- [PROMPT]: After reading the entries below, report how many lines have the string "Sunday" in them, giving the number alone.

- [Saved entries]:

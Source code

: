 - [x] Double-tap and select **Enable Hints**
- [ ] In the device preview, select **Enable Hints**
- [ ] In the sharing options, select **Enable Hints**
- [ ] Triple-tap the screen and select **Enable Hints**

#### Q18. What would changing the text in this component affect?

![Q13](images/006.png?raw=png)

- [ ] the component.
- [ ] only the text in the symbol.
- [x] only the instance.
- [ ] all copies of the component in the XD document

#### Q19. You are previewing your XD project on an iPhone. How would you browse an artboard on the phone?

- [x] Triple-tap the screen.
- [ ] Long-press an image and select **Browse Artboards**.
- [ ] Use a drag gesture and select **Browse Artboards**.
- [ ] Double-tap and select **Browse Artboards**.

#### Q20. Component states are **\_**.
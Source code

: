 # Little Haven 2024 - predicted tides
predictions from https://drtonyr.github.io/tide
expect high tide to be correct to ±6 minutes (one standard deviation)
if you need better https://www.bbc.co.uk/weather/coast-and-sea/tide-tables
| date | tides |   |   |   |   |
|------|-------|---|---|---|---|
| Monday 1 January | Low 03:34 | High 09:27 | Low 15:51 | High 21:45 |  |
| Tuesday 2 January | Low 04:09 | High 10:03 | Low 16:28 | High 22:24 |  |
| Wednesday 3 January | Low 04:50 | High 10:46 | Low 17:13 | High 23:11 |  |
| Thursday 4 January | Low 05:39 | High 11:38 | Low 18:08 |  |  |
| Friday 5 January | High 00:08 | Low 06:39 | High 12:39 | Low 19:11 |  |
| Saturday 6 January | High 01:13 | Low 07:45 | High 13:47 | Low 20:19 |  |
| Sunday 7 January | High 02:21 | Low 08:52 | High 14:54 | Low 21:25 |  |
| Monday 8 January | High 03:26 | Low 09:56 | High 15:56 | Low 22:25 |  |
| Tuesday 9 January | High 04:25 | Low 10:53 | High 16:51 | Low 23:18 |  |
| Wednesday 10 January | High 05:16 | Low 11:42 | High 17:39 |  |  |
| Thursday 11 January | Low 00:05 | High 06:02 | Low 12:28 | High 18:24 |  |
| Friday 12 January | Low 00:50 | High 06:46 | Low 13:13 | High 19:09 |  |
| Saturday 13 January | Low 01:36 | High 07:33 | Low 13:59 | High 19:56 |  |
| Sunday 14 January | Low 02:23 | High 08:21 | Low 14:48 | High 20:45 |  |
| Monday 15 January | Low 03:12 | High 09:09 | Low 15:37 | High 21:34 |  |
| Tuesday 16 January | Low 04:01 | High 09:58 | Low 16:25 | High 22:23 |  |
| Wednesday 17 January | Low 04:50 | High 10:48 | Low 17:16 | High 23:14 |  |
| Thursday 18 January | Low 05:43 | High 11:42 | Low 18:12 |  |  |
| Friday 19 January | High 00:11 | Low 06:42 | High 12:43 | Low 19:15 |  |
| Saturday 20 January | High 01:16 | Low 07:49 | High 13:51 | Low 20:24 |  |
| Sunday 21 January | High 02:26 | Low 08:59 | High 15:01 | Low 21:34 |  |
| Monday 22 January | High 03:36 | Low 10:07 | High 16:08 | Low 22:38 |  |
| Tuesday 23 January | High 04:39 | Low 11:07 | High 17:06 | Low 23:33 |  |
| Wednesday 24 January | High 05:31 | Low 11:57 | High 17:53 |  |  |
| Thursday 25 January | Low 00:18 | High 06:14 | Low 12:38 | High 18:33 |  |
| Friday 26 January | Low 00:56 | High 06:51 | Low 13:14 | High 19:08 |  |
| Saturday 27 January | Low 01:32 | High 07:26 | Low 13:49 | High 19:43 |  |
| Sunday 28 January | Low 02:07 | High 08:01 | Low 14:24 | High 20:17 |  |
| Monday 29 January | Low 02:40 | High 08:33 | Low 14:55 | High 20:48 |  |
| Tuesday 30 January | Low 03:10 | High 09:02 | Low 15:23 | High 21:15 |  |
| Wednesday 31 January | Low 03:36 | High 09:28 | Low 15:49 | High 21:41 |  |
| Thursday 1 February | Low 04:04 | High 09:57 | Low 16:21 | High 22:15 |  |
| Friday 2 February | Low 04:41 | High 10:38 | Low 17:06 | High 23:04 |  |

- [SOLUTION FOR THIS TASK]: 4